Ø  Mendirikan, mengelola, dan mengembangkan pesantren-pesantren.
Ø  Membantu dan mengurusi anak-anak yatim dan fakir miskin.
                Majelis Ulama Indonesia adalah organisasi keulamaan yang bersifat independen, tidak berafiliasi kepada salah satu aliran politik, mazhab atau aliran keagamaan Islam yang ada di Indonesia.
                Ada peranan Majelis Ulama Indonesia pada masa pembangunan adalah:
ü  Memberikan fatwa dan nasihat keagamaan dalam masalah sosial kemasyarakatan kepada pemerintah dan umat Islam pada umumnya, sebagai amar ma’ruf nahi mungkar dalam usaha meningkatkan ketahanan nasional.
ü  Memperkuat Ukhuwah Islamiah dan melaksanakan kerukunan antarumat beragama dalam mewujudkan persatuan dan kesatuan nasional.

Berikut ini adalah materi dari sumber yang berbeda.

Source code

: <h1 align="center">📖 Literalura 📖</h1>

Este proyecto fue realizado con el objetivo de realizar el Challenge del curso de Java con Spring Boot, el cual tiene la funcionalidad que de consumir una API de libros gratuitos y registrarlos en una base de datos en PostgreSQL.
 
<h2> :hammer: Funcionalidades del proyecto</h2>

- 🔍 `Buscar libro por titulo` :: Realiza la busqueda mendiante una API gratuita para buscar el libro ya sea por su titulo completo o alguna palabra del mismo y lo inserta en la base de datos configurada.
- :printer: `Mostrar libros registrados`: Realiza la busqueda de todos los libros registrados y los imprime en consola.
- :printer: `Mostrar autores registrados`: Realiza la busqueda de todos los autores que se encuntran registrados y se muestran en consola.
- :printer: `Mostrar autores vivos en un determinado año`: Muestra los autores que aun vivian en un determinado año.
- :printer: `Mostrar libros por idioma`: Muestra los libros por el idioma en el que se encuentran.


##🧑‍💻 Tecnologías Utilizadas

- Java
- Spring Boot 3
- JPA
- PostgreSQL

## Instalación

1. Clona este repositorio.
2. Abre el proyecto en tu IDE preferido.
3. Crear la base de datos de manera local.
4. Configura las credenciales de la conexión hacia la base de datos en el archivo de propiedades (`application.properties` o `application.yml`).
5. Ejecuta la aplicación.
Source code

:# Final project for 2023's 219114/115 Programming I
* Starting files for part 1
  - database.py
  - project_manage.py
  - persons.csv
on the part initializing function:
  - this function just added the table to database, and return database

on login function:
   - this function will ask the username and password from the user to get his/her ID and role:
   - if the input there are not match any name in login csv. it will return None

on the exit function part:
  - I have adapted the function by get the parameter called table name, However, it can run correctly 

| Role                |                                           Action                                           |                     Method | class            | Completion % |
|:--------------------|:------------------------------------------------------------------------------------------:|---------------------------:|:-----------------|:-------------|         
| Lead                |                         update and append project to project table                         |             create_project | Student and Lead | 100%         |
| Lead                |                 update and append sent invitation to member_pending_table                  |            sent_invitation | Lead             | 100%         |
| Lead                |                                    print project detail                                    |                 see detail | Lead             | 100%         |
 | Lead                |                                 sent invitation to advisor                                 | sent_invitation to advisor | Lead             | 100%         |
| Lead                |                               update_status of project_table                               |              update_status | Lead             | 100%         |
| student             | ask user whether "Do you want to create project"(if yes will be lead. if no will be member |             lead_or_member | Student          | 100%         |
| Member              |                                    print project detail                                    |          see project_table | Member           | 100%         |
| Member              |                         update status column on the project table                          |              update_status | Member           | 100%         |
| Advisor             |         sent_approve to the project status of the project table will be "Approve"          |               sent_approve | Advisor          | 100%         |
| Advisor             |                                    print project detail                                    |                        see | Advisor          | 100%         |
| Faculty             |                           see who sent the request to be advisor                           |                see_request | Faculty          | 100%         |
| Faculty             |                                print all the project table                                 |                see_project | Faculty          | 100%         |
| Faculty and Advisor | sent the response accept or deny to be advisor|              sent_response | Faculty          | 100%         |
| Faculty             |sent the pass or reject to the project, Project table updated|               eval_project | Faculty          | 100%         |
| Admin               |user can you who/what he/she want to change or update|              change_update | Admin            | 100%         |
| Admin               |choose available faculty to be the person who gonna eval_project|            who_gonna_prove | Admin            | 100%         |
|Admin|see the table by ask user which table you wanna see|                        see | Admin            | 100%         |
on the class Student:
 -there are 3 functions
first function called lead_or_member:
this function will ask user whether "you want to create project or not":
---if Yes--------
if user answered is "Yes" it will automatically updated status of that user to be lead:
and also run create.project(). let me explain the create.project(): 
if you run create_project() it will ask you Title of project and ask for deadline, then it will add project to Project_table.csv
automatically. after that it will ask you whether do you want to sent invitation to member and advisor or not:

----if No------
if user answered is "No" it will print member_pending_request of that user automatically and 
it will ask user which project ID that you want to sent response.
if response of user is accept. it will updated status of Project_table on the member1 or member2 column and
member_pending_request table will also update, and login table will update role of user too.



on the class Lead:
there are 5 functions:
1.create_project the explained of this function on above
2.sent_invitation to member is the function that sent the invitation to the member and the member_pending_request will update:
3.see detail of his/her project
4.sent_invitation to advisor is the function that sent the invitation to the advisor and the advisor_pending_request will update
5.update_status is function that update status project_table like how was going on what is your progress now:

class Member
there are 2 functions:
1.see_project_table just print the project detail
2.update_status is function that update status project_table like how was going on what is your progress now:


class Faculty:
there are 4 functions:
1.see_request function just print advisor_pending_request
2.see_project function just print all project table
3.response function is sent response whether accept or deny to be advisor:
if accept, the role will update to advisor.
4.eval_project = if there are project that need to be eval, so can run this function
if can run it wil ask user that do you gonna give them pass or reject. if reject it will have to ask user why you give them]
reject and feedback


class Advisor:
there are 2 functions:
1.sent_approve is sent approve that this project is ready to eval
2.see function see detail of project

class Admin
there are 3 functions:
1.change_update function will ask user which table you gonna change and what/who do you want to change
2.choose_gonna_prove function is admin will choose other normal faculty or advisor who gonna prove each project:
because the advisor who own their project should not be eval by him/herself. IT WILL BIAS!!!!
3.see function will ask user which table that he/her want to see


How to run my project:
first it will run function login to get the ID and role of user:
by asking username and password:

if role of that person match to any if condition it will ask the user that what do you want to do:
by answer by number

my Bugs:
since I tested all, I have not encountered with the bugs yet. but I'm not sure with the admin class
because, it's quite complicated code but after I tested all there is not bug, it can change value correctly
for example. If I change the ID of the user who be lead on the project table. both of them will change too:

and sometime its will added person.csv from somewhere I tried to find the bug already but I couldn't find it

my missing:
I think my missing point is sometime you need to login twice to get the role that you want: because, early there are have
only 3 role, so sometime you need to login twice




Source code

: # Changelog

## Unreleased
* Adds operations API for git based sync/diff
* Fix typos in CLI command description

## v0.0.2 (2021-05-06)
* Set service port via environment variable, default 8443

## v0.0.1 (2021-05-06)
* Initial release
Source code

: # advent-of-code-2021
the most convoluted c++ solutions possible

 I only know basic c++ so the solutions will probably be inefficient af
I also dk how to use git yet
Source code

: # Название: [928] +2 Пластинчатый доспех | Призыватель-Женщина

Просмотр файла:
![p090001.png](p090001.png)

ü  MUI adalah penghubung antara Ulama dan Umara serta menjadi penerjemah timbale-balik antara pemerintah dan umat Islam Indonesia guna menyukseskan pembangunan nasional.
                Organisasi ini pertama kali diketuai oleh Prof. DR. B.J.          Habibie, yang kemudian menjadi presiden ketiga Republik Indonesia.
c.       Peranan Lembaga Pendidikan Islam dalam Pembangunan
                Lembaga pendidikan Islam adalah badan yang berhubungan dengan pendidikan Islam untuk memenuhi kebutuhan umatnya di bidang pendidikan. Lembaga-lembaga pendidikan Islam di Indonesia ada yang didirikan dan dikelola langsung oleh pemerintah (Departemen Agama), seperti: Madrasah Ibtidaiyah Negeri (MIN), Madrasah Tsanawiyah Negeri (MTsN), Madrasah Aliyah Negeri (MAN), dan Institut Agama Islam Negeri (IAIN). IAIN sekarang berubah menjadi UIN (Unversitas Islam Negeri) yang tidak hanya mendalami ilmu tentang keislaman, seperti Fakultas Syariah dan Ushuluddin, tetapi juga mendalami ilmu pengetahuan umum, seperti Fakultas Ekonomi dan Fakultas Kedokteran.
               Adapun peranan-peranan kelembagaan Islam dalam pembangunan antara lain:
o   Melakukan usaha-usaha agar masyarakat Indonesia bertakwa pada Tuhan Yang Maha Esa.
o   Menumbuhkan kesadaran berbangsa dan bernegara.
o   Memupuk persatuan dan kesatuan umat.
o   Mencerdaskan bangsa Indonesia.
o   Mengadakan pembinaan mental spiritual.